Task brief: All records, exactly as written, minus the pictures: copy them out.

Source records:
= Beginning of Section =
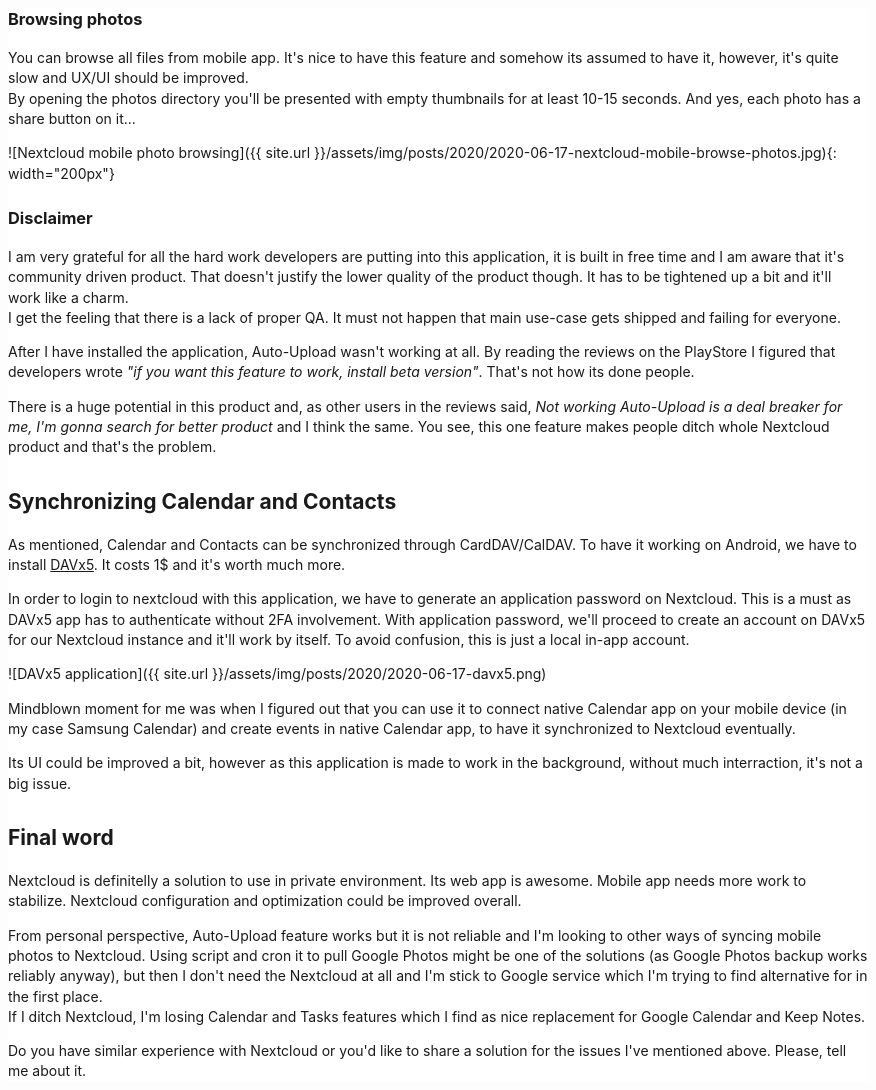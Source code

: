 ### Browsing photos

You can browse all files from mobile app. It's nice to have this feature and somehow its assumed to have it, however, it's quite slow and UX/UI should be improved.  
By opening the photos directory you'll be presented with empty thumbnails for at least 10-15 seconds. And yes, each photo has a share button on it...

![Nextcloud mobile photo browsing]({{ site.url }}/assets/img/posts/2020/2020-06-17-nextcloud-mobile-browse-photos.jpg){: width="200px"}

### Disclaimer

I am very grateful for all the hard work developers are putting into this application, it is built in free time and I am aware that it's community driven product. That doesn't justify the lower quality of the product though. It has to be tightened up a bit and it'll work like a charm.  
I get the feeling that there is a lack of proper QA. It must not happen that main use-case gets shipped and failing for everyone.

After I have installed the application, Auto-Upload wasn't working at all. By reading the reviews on the PlayStore I figured that developers wrote _"if you want this feature to work, install beta version"_. That's not how its done people.

There is a huge potential in this product and, as other users in the reviews said, _Not working Auto-Upload is a deal breaker for me, I'm gonna search for better product_ and I think the same. You see, this one feature makes people ditch whole Nextcloud product and that's the problem.

## Synchronizing Calendar and Contacts

As mentioned, Calendar and Contacts can be synchronized through CardDAV/CalDAV. To have it working on Android, we have to install [DAVx5](https://play.google.com/store/apps/details?id=at.bitfire.davdroid). It costs 1$ and it's worth much more.

In order to login to nextcloud with this application, we have to generate an application password on Nextcloud. This is a must as DAVx5 app has to authenticate without 2FA involvement. With application password, we'll proceed to create an account on DAVx5 for our Nextcloud instance and it'll work by itself. To avoid confusion, this is just a local in-app account.

![DAVx5 application]({{ site.url }}/assets/img/posts/2020/2020-06-17-davx5.png)

Mindblown moment for me was when I figured out that you can use it to connect native Calendar app on your mobile device (in my case Samsung Calendar) and create events in native Calendar app, to have it synchronized to Nextcloud eventually. 

Its UI could be improved a bit, however as this application is made to work in the background, without much interraction, it's not a big issue.

## Final word

Nextcloud is definitelly a solution to use in private environment. Its web app is awesome. Mobile app needs more work to stabilize. Nextcloud configuration and optimization could be improved overall.

From personal perspective, Auto-Upload feature works but it is not reliable and I'm looking to other ways of syncing mobile photos to Nextcloud. Using script and cron it to pull Google Photos might be one of the solutions (as Google Photos backup works reliably anyway), but then I don't need the Nextcloud at all and I'm stick to Google service which I'm trying to find alternative for in the first place.  
If I ditch Nextcloud, I'm losing Calendar and Tasks features which I find as nice replacement for Google Calendar and Keep Notes. 

Do you have similar experience with Nextcloud or you'd like to share a solution for the issues I've mentioned above. Please, tell me about it.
= End of Section =
Solution to this problem:
Source code

: ### Browsing photos

You can browse all files from mobile app. It's nice to have this feature and somehow its assumed to have it, however, it's quite slow and UX/UI should be improved.  
By opening the photos directory you'll be presented with empty thumbnails for at least 10-15 seconds. And yes, each photo has a share button on it...

![Nextcloud mobile photo browsing]({{ site.url }}/assets/img/posts/2020/2020-06-17-nextcloud-mobile-browse-photos.jpg){: width="200px"}

### Disclaimer

I am very grateful for all the hard work developers are putting into this application, it is built in free time and I am aware that it's community driven product. That doesn't justify the lower quality of the product though. It has to be tightened up a bit and it'll work like a charm.  
I get the feeling that there is a lack of proper QA. It must not happen that main use-case gets shipped and failing for everyone.

After I have installed the application, Auto-Upload wasn't working at all. By reading the reviews on the PlayStore I figured that developers wrote _"if you want this feature to work, install beta version"_. That's not how its done people.

There is a huge potential in this product and, as other users in the reviews said, _Not working Auto-Upload is a deal breaker for me, I'm gonna search for better product_ and I think the same. You see, this one feature makes people ditch whole Nextcloud product and that's the problem.

## Synchronizing Calendar and Contacts

As mentioned, Calendar and Contacts can be synchronized through CardDAV/CalDAV. To have it working on Android, we have to install [DAVx5](https://play.google.com/store/apps/details?id=at.bitfire.davdroid). It costs 1$ and it's worth much more.

In order to login to nextcloud with this application, we have to generate an application password on Nextcloud. This is a must as DAVx5 app has to authenticate without 2FA involvement. With application password, we'll proceed to create an account on DAVx5 for our Nextcloud instance and it'll work by itself. To avoid confusion, this is just a local in-app account.

![DAVx5 application]({{ site.url }}/assets/img/posts/2020/2020-06-17-davx5.png)

Mindblown moment for me was when I figured out that you can use it to connect native Calendar app on your mobile device (in my case Samsung Calendar) and create events in native Calendar app, to have it synchronized to Nextcloud eventually. 

Its UI could be improved a bit, however as this application is made to work in the background, without much interraction, it's not a big issue.

## Final word

Nextcloud is definitelly a solution to use in private environment. Its web app is awesome. Mobile app needs more work to stabilize. Nextcloud configuration and optimization could be improved overall.

From personal perspective, Auto-Upload feature works but it is not reliable and I'm looking to other ways of syncing mobile photos to Nextcloud. Using script and cron it to pull Google Photos might be one of the solutions (as Google Photos backup works reliably anyway), but then I don't need the Nextcloud at all and I'm stick to Google service which I'm trying to find alternative for in the first place.  
If I ditch Nextcloud, I'm losing Calendar and Tasks features which I find as nice replacement for Google Calendar and Keep Notes. 

Do you have similar experience with Nextcloud or you'd like to share a solution for the issues I've mentioned above. Please, tell me about it.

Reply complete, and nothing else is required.